I should mention that my story "Victorian Boots" which has been online for almost two years now has had 4278 readers, 8 votes and a rating of 3.25 - so I guess I'm becoming a better prose writer.

Sunday, January 24, 2010

Sodom & Gomorrah on stage



Once again Jonathan Wallace has asked me to contribute a play for the Where Eagles Dare Playlab that he is curating. This next one is scheduled for the end of February. These plays are all about life in the theater. That's what prompted me to write SODOM... I had actually been kicking around the story idea for a couple of years, but for a full-length play. Nothing says I can't expand on this short play into a full-length though.

I came up with this logo - I was inspired by the artwork for Monty Python's "Life of Brian." I'm working on a web site too. I really don't NEED to put so much graphic work into these Playlab shows - nobody else does - but I enjoy it and I want to keep in practice for when Mergatroyd Productions can afford to do another major production.
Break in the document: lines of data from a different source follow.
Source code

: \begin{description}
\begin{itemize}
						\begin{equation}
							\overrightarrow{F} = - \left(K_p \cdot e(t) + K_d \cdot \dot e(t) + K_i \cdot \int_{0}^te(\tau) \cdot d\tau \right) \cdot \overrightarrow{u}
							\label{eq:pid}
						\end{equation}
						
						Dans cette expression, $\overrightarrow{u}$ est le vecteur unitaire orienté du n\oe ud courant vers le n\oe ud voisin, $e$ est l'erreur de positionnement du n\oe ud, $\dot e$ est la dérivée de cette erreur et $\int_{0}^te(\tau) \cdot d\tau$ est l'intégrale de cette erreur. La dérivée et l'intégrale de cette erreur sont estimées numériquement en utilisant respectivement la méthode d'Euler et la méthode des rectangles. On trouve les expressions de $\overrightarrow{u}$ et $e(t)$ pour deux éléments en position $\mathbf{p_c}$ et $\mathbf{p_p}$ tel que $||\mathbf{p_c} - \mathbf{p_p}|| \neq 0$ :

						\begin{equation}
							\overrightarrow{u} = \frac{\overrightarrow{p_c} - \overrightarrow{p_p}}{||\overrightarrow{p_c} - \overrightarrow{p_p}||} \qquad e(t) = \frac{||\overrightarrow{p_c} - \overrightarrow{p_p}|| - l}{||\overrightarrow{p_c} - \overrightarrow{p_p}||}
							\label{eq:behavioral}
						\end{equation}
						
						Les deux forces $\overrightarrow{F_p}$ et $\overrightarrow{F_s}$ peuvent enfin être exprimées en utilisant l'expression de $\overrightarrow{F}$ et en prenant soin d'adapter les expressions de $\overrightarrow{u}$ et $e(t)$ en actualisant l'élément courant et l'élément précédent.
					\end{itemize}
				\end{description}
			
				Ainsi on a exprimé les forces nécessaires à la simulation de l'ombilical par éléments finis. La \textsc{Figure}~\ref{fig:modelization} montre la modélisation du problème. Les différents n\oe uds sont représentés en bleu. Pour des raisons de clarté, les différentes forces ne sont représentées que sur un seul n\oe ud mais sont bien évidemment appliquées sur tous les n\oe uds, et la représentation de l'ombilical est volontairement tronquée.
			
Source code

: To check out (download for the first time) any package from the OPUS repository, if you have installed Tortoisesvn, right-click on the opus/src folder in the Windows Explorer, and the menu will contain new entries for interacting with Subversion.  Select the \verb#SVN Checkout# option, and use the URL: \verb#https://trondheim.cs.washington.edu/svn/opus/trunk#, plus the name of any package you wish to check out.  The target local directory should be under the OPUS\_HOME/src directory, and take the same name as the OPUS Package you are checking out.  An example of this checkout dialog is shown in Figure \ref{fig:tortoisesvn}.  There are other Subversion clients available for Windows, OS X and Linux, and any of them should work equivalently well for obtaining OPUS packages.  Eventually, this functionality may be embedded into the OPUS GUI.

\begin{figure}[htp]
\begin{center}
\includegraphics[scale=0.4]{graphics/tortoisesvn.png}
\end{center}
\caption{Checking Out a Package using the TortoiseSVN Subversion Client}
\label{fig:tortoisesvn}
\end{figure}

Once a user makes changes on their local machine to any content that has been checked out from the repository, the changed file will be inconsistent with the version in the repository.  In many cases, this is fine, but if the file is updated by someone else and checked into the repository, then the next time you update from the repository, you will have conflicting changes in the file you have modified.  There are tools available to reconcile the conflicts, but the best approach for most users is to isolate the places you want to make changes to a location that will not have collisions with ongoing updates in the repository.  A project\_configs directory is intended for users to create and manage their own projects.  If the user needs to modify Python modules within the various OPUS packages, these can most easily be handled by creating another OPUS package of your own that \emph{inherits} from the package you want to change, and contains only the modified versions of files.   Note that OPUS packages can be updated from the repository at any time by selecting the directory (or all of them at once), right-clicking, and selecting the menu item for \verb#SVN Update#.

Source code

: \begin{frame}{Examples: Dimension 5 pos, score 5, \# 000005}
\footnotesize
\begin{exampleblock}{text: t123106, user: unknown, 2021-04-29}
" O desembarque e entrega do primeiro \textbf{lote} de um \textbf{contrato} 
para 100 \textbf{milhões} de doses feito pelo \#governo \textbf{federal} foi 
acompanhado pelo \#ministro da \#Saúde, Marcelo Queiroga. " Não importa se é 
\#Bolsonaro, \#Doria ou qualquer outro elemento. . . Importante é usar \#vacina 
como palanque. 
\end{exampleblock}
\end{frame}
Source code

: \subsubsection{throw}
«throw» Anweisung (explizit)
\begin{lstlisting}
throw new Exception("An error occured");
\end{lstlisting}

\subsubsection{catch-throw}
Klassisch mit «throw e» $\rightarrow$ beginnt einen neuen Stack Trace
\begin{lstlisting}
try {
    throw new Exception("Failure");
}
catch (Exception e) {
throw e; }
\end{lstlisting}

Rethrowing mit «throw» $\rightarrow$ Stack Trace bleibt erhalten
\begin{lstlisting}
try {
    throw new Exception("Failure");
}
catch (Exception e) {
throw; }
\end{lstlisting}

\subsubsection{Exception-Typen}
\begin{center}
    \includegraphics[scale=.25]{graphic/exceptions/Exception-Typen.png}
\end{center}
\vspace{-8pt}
Saturday, January 23, 2010

Groupthink

Well I had it out yesterday - and I do not even want to think about how many hours I spent on this - with a mob on the science blog Pharyngula. It was silly of me to think that the level of discourse would be superior on this blog, just because it's a science blog. Blog comment tribes are the same everywhere.

I stopped commenting on the blog "I Blame the Patriarchy" in spite of that blog owner's brilliance because there is an established group of insiders who enforce conformity. If you tried to argue something that you might believe was uncontroversial - say you suggested that not all men are violent jerks - you would kick up a shit-storm of abusive comments by the in-crowd.

Pharyngula has a well-established blog comment tribe and as I discovered, demonstrating you have any "accommodationist" sympathies - that is you believe that it is an acceptable fact of life that some scientists might also hold religious beliefs - you will be trashed as savagely as anybody with pro-male sympathies on "I Blame the Patriarchy."

It's truly fascinating and there is almost nothing online, at least, that addresses the nature of blog comment tribes groupthink. Somebody should do a study. It would certainly be cheaper and easier than most studies - simply review comment threads and analyze the behavior: who insults whom and why, who agrees with whom, what are the unspoken rules that guide the behavior of group insiders, that kind of thing.

There's a wiki on Groupthink but it's not extensive. It's worth considering though:
Groupthink is a type of thought exhibited by group members who try to minimize conflict and reach consensus without critically testing, analyzing, and evaluating ideas. Individual creativity, uniqueness, and independent thinking are lost in the pursuit of group cohesiveness, as are the advantages of reasonable balance in choice and thought that might normally be obtained by making decisions as a group.[1] During groupthink, members of the group avoid promoting viewpoints outside the comfort zone of consensus thinking. A variety of motives for this may exist such as a desire to avoid being seen as foolish, or a desire to avoid embarrassing or angering other members of the group. Groupthink may cause groups to make hasty, irrational decisions, where individual doubts are set aside, for fear of upsetting the group’s balance. The term is frequently used pejoratively, with hindsight.
One issue I would really like to see a study for: do the dynamics of Groupthink change based on whether the blog is dedicated to science, or politics, or art, etc. My hunch is there is no difference - the group dynamics displayed by commenters on Pharyngula will be shown to be exactly the same as the group dynamics of, for example, Free Republic, a right-wing political blog.

Friday, January 22, 2010

Portrait of shamelessness

right here

All the details at Nudity Required, No Pay

Hot Man in Regency Period Clothing of the Week - January 22, 2010



Is it Friday already?

Here we see Colin Firth looking good as Mr. Darcy - with some handy call-outs explaining what the various parts of his costume are called. I just saw Colin Firth on the Daily Show the other night. As Jon Stewart said: "set your TV for 'handsome'"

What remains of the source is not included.